A The association of SubP28 score and microglia homeostasis, M1 and M2 scores for both GBM and LGG types. B The correlation of SubP28 score with microglia conditions when considering GBM molecular subtypes, and LGG IDH1 mutation conditions

Drug-subpathway network reveals novel treatment strategies

To predict the drug sensitivity in high SubP28 or low SubP28, we systematically evaluated the association between SubP28 score and response sensitivity to anti-neoplastic agents. We obtained the drug response data from three resources, (1) Genomics of Drug Sensitivity in Cancer (GDSC) database for GBM and LGG cell lines [27], (2) Human Glioma Cell Culture (HGCC) cohort, which reported an integrated pharmacogenomic analysis of 100 patient-derived GBM cell cultures treated by 1544 drugs [28], (3) the predicted results from Elastic Net prediction model (LENP), which predict the response sensitivity to antineoplastic compounds for TCGA tumor types, including GBM and LGG [29]. Using the half maximal inhibitory concentration (IC50) value, we calculated the correlation relationship between IC50 of drug/molecules and SubP28 score. Combining the correlation results and drug treatment information, we obtained two candidate drug sets, (1) the drugs displayed higher response sensitivity in cell lines with high SubP28 score, (2) the drugs displayed higher sensitivity with low SubP28 score (see Additional file 12: Fig. S12). Among the drug set i, Lapatinib, a drug for BRCA treatment was identified as sensitive molecule within high SubP28 score group. In the meanwhile, Gemcitabine, Methotrexate, and 5-Fluorouracil were identified to be more sensitive in cases with low SubP28 score.

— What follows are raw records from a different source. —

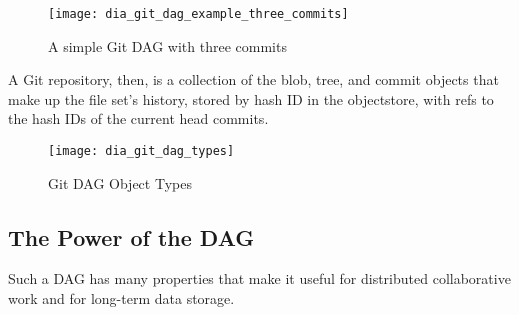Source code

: \begin{figure}[h]
    \centering
    \texttt{[image: dia\_git\_dag\_example\_three\_commits]}
    \caption{A simple Git DAG with three commits}
    \label{dia_git_dag_example_three_commits}
\end{figure}

A Git repository, then, is a collection of the \gls{blob}, \gls{tree}, and
\gls{commit} objects that make up the file set's history, stored by hash ID in
the \gls{objectstore}, with \glspl{ref} to the hash IDs of the current head
\glspl{commit}\cite{git_initial_readme}.

\begin{figure}[]
    \centering
        \texttt{[image: dia\_git\_dag\_types]}
    \caption{Git DAG Object Types}
    \label{dia_git_dag_types}
\end{figure}


%

\subsection{The Power of the DAG}

Such a \gls{DAG} has many properties that make it useful for distributed
collaborative work and for long-term data storage.


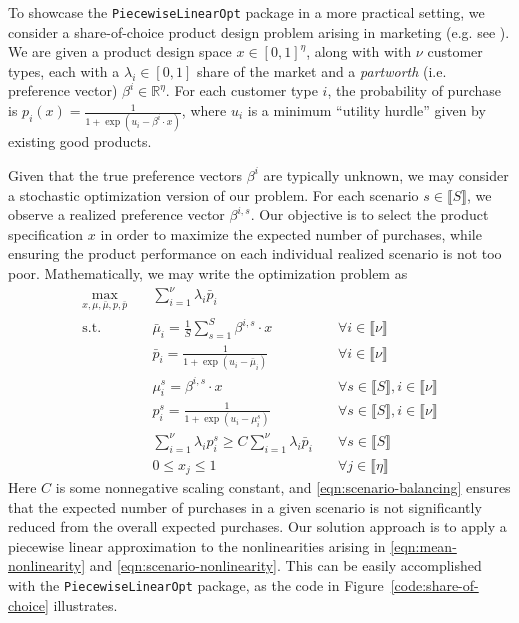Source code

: \documentclass[opre,nonblindrev]{informs3} %
\newcommand{\bbR}{\mathbb{R}}
\begin{document}
To showcase the \texttt{PiecewiseLinearOpt} package in a more practical setting, we consider a share-of-choice product design problem arising in marketing (e.g. see \citep{Bertsimas:2015b,Camm:2006,Wang:2009}). We are given a product design space $x \in [0,1]^\eta$, along with with $\nu$ customer types, each with a $\lambda_i \in [0,1]$ share of the market and a \emph{partworth} (i.e. preference vector) $\beta^i \in \bbR^\eta$. For each customer type $i$, the probability of purchase is $p_i(x) = \frac{1}{1 + \exp(u_i-\beta^i \cdot x)}$, where $u_i$ is a minimum ``utility hurdle'' given by existing good products. 

Given that the true preference vectors $\beta^i$ are typically unknown, we may consider a stochastic optimization version of our problem. For each scenario $s \in \llbracket S \rrbracket$, we observe a realized preference vector $\beta^{i,s}$. Our objective is to select the product specification $x$ in order to maximize the expected number of purchases, while ensuring the product performance on each individual realized scenario is not too poor. Mathematically, we may write the optimization problem as
\begin{subequations}
\begin{alignat}{2}
    \max_{x,\mu,\bar{\mu},p,\bar{p}}\quad& \sum_{i=1}^\nu \lambda_i \bar{p}_i \\
    \text{s.t.}\quad& \bar{\mu}_i = \frac{1}{S}\sum_{s=1}^S\beta^{i,s} \cdot x \quad &\forall i \in \llbracket \nu \rrbracket \\
    & \bar{p}_i = \frac{1}{1 + \exp(u_i-\bar{\mu}_i)} \quad &\forall i \in \llbracket \nu \rrbracket \label{eqn:mean-nonlinearity} \\
    & \mu^s_i = \beta^{i,s} \cdot x \quad &\forall s \in \llbracket S \rrbracket, i \in \llbracket \nu \rrbracket \\
    & p^s_i = \frac{1}{1 + \exp(u_i-\mu^s_i)} \quad &\forall s \in \llbracket S \rrbracket, i \in \llbracket \nu \rrbracket \label{eqn:scenario-nonlinearity} \\
    & \sum_{i=1}^\nu \lambda_i p^s_i \geq C \sum_{i=1}^\nu \lambda_i \bar{p}_i \quad &\forall s \in \llbracket S \rrbracket \label{eqn:scenario-balancing} \\
    & 0 \leq x_j \leq 1 \quad &\forall j \in \llbracket \eta \rrbracket
\end{alignat}
\end{subequations}
Here $C$ is some nonnegative scaling constant, and \eqref{eqn:scenario-balancing} ensures that the expected number of purchases in a given scenario is not significantly reduced from the overall expected purchases. Our solution approach is to apply a piecewise linear approximation to the nonlinearities arising in \eqref{eqn:mean-nonlinearity} and \eqref{eqn:scenario-nonlinearity}. This can be easily accomplished with the \texttt{PiecewiseLinearOpt} package, as the code in Figure~\ref{code:share-of-choice} illustrates.
\end{document}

To explore the detailed associations between antineoplastic compounds and 28 microglia subpathways, we constructed a multi-omic integrated network based on HGCC resource (see “Materials and methods”). As shown in Fig. 6, many microglia specific subpathways were targeted by many candidate drugs from three omics levels, such as path: 03013_19, path: 03008_9, path: 04621_7, and path: 04010_8. And most of these subpathways belonged to the risk subpathway set within the SubP28 model. And the different subpathways (_7 and _8) from the same pathway (path: 04621) displaying opposite prognostic pattern also shared some drugs, such as Clofarabine, Dasatinib, and Thapsigargin. Notably, the path: 04010_8 was enriched by GBM related genes, and GBM mutation genes, including RAC2, NFKB1, RAC1 (disease gene) and MAP4K3, and MAP3K1 (mutation). Also the risk path: 04670_9 was also enriched by GBM related genes, showing its potential roles as the treatment target in the clinical trails.

Fig. 6
figure 6

The drug-subpathway network in HGCC. The network shows the subpathways (squares) that could be targeted by drugs (diamonds) based on three level of omics data from HGCC database. The associations between genes within subpathway and three level datas are denoted by colors in the ring chart. The color of subpathway and drug indicates the pathway class and drug class. The subpathway classification (risk or protective) is denoted by the color of the square border. The edge width indicated the number of associations between drug and corresponding subpathway at three levels. The size of subpathways increase with the degree which reflects the associations with drugs

Discussion

In this study, we performed comprehensive analysis for identifying microglia specific gene and subpathway signatures and exploring their associations with glioma biology based on large-scale transcriptomic datasets. Among the gene signatures, P2RY2 displayed predictive performance in glioma patients when considering other clinical factors such as tumor purity. Furthermore, the subpathway-level risk model, subP28, were constructed as a functional signature for predicting patient prognosis and clinical treatment response. Finally, the complex associations between these subpathways and candidate drugs were explored. All these findings indicated inner evidence for connecting microglia and glioma, also provided core signatures for glioma prognostic, drug response and clinical treatment guidance.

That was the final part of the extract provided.